Qualcuno chiama in causa il mercato per giustificare gli “stipendi d’oro” in Rai. Ma l’argomento non regge. Prima di tutto l’azienda è di servizio pubblico e, in gran parte, finanziata dal canone pagato dai cittadini. Se poi i privati volessero pagare di più, facciano pure. Tuttavia è una possibilità molto improbabile: i giornali (in testa i grandi quotidiani come ‘la Repubblica’ e il ‘Corriere della Sera’) non godono certo di buona salute. Negli ultimi otto anni sono crollate vendite, pubblicità e occupazione. Molti giornali, periodici, agenzie di stampa, tv e radio locali hanno chiuso licenziando, tante altre  hanno messo i lavoratori in cassa integrazione, in pre-pensionamento o “in solidarietà” (questo tipo di contratti riduce in maniera più o meno pesante gli stipendi). Parafrasando Humphrey Bogart la replica è semplice: “Non è il mercato, bellezza!”.

Tra la maggioranza e le opposizioni si è subito scatenata la rissa sulle responsabilità per gli “stipendi d’oro”. Ma tutti dicono basta e chiedono il rispetto del “tetto” dei 240 mila euro.
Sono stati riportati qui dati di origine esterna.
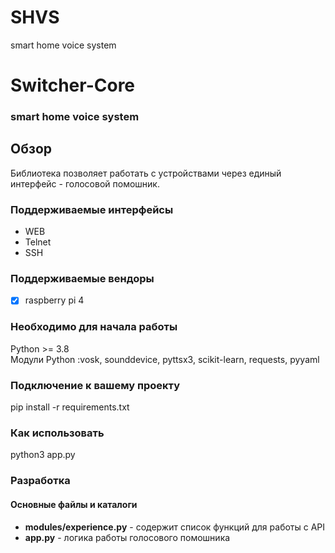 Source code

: # SHVS
smart home voice system



# Switcher-Core
### smart home voice system

## Обзор
Библиотека позволяет работать с устройствами через единый интерфейс - голосовой помошник. 

### Поддерживаемые интерфейсы 
* WEB
* Telnet
* SSH 


### Поддерживаемые вендоры
- [x] raspberry pi 4


### Необходимо для начала работы   
Python >= 3.8    
Модули Python :vosk, sounddevice, pyttsx3, scikit-learn, requests, pyyaml


### Подключение к вашему проекту
pip install -r requirements.txt

### Как использовать
python3 app.py

### Разработка
#### Основные файлы и каталоги
* **modules/experience.py** - содержит список функций для работы с API
* **app.py** - логика работы голосового помошника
Niente deroghe e applicazione delle norme sul “tetto” sono anche la richiesta del Pd, il partito del presidente del Consiglio. Il vertice dell’azienda, però, ha “frenato”. Campo Dall’Orto si è limitato a parlare di «un percorso di autoregolamentazione».

Renzi, già indebolito dalla sconfitta elettorale alle comunali di giugno, rischia una slavina di proteste popolari sulla Rai vista come “Casta”. E la situazione potrebbe peggiorare per il presidente del Consiglio e segretario del Pd: ancora non sono noti i compensi, sembra da favola, di star televisive esterne come Fabio Fazio, Bruno Vespa, Massimo Giletti. Un vecchio slogan pubblicitario di viale Mazzini diceva: “Rai, di tutto di più”. Adesso si rischia di scivolare in “Rai, di tutto, di peggio”.